The impact was "not a giant jolt," Vance said, but as the front skids impacted the surface, water quickly covered the floor, according to the report.
The pilot said the front passenger, who was tall, caught the lever with his harness link when he leaned forward -- the slack got caught and raised the handle. The seat belts were "kept loose to provide freedom of movement. When he leaned back there was a lot of excess links," Vance said.
The last thing Vance said he heard from the radio was LaGuardia Air Traffic Control asking whether he needed assistance.
Then, while "fully under water," Vance said he unbuckled his seat belt and swam to the surface as the helicopter rolled on top of him.
Vance told authorities that although he wanted to go back to rescue the passengers, he didn't because he was worried his wet winter clothes would weigh him down, the report says.
The video transcript also describes the helicopter flotation system, which is meant to steady the helicopter in an upright position in the event of a water landing.

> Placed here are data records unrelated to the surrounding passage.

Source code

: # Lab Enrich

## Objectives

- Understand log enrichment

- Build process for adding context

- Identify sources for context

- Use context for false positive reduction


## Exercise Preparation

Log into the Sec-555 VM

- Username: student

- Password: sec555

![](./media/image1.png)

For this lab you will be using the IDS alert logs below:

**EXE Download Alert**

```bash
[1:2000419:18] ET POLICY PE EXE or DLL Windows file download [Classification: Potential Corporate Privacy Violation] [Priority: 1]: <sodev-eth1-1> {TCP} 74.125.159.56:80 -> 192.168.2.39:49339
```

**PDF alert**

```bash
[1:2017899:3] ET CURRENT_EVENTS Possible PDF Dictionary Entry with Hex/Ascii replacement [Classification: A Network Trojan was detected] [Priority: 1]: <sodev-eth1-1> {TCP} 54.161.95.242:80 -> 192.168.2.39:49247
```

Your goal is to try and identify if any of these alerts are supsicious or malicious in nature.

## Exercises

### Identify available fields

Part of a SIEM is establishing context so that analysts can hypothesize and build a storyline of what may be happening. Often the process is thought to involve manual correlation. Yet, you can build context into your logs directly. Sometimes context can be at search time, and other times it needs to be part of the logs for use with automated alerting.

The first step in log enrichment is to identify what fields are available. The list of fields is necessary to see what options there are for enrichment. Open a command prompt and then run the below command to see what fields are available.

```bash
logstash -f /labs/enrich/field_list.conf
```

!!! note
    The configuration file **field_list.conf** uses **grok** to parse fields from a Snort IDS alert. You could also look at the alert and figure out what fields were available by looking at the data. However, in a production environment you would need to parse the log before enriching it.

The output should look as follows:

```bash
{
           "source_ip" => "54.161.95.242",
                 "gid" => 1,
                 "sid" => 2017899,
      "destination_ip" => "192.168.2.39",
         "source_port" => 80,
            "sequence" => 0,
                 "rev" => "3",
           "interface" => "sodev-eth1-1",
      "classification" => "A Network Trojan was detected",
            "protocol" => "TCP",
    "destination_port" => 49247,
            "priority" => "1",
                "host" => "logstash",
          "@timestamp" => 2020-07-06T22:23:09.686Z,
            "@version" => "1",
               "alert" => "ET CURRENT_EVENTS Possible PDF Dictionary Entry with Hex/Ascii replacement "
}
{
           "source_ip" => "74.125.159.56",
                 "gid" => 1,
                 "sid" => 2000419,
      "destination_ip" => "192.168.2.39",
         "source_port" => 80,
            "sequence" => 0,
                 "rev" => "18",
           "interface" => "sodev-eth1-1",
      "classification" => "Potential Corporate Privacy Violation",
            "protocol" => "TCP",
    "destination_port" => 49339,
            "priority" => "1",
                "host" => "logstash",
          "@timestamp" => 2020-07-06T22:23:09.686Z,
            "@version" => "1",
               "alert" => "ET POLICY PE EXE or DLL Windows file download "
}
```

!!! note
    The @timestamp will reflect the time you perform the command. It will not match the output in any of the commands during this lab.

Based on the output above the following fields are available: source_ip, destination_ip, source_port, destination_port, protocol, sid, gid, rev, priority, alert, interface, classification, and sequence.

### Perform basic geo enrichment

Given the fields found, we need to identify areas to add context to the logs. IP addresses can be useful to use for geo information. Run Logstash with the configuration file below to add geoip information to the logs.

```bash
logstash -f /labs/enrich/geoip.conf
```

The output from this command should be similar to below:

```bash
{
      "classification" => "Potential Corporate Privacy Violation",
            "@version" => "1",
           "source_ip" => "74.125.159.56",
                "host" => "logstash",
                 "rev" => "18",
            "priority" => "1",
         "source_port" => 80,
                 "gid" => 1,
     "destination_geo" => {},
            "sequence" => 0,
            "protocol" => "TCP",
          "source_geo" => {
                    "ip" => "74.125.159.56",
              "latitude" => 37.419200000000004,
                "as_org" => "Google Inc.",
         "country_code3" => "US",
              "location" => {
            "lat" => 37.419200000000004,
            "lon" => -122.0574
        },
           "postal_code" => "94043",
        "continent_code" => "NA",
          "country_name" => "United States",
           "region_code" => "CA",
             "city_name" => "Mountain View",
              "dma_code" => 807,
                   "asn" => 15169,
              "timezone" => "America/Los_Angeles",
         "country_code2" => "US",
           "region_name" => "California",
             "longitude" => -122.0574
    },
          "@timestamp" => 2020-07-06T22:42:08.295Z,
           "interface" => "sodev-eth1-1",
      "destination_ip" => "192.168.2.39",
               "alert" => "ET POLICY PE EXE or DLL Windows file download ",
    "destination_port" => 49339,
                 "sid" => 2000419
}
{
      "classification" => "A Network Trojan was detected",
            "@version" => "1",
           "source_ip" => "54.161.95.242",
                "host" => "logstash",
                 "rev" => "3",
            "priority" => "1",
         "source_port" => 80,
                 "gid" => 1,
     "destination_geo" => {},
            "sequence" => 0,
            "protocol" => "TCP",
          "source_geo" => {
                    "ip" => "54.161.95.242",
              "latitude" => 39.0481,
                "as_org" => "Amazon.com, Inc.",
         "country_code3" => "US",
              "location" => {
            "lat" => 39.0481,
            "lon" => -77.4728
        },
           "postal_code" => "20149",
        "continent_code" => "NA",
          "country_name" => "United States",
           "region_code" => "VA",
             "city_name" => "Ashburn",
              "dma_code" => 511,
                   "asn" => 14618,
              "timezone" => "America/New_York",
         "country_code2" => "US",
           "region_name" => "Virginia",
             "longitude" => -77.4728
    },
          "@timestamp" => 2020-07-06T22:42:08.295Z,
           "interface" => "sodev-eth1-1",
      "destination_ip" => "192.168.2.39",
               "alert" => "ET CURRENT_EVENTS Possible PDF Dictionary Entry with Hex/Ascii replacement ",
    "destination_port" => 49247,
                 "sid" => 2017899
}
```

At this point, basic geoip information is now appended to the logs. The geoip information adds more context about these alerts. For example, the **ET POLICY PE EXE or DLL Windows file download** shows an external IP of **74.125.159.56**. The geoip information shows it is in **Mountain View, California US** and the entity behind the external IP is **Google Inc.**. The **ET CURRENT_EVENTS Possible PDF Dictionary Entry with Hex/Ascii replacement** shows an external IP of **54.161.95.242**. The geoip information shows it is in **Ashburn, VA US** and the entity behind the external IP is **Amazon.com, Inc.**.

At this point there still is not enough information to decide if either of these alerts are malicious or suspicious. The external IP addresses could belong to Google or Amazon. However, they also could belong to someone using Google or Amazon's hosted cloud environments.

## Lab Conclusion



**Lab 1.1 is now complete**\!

The floats showed visible wrinkles as the system began to inflate around the base of the helicopter.
When emergency workers responded, the helicopter was upside down and submerged, authorities said. Police called for a barge with a crane to pull the chopper out of the water near 23rd Street.
The five victims were Carla Vallejos Blanco, 29; Daniel Thompson, 34; Tristan Hill, 29; Trevor Cadigan, 26; and Brian McDaniel, 26.
Vallejos Blanco, a tourist from Argentina, was on vacation taking a photographic tour of the city when she was killed, according to Deputy Consul General Eduardo Almirantearena.
Cadigan was an intern at the media organization Business Insider until a few weeks before the crash, according to a company spokesman. Cadigan was the son of Jerry Cadigan, the production manager for WFAA-TV in Dallas, and had interned at the station.
Thompson was a member of the Young New Yorkers' Chorus and served as president of the non-profit starting in 2016.
McDaniel was a fire rescue officer for Dallas Fire-Rescue, the department said in a statement.
Hill was a basketball operations assistant for the Westchester Knicks, a minor league basketball team.
The flight was operated by Liberty Helicopters for the tour company FlyNYON and was supposed to be a 30-minute trip. The helicopter took off from a heliport in Kearny, New Jersey, according to the NTSB.
The FAA issued a nationwide order suspending "doors-off" helicopter flights involving "restraints that cannot be released quickly in an emergency" after the incident.
New York City also banned the flights, but the ban doesn't affect companies such as FlyNYON that take off from New Jersey. FlyNYON is still in operation, advertising daily off-door excursions on its website.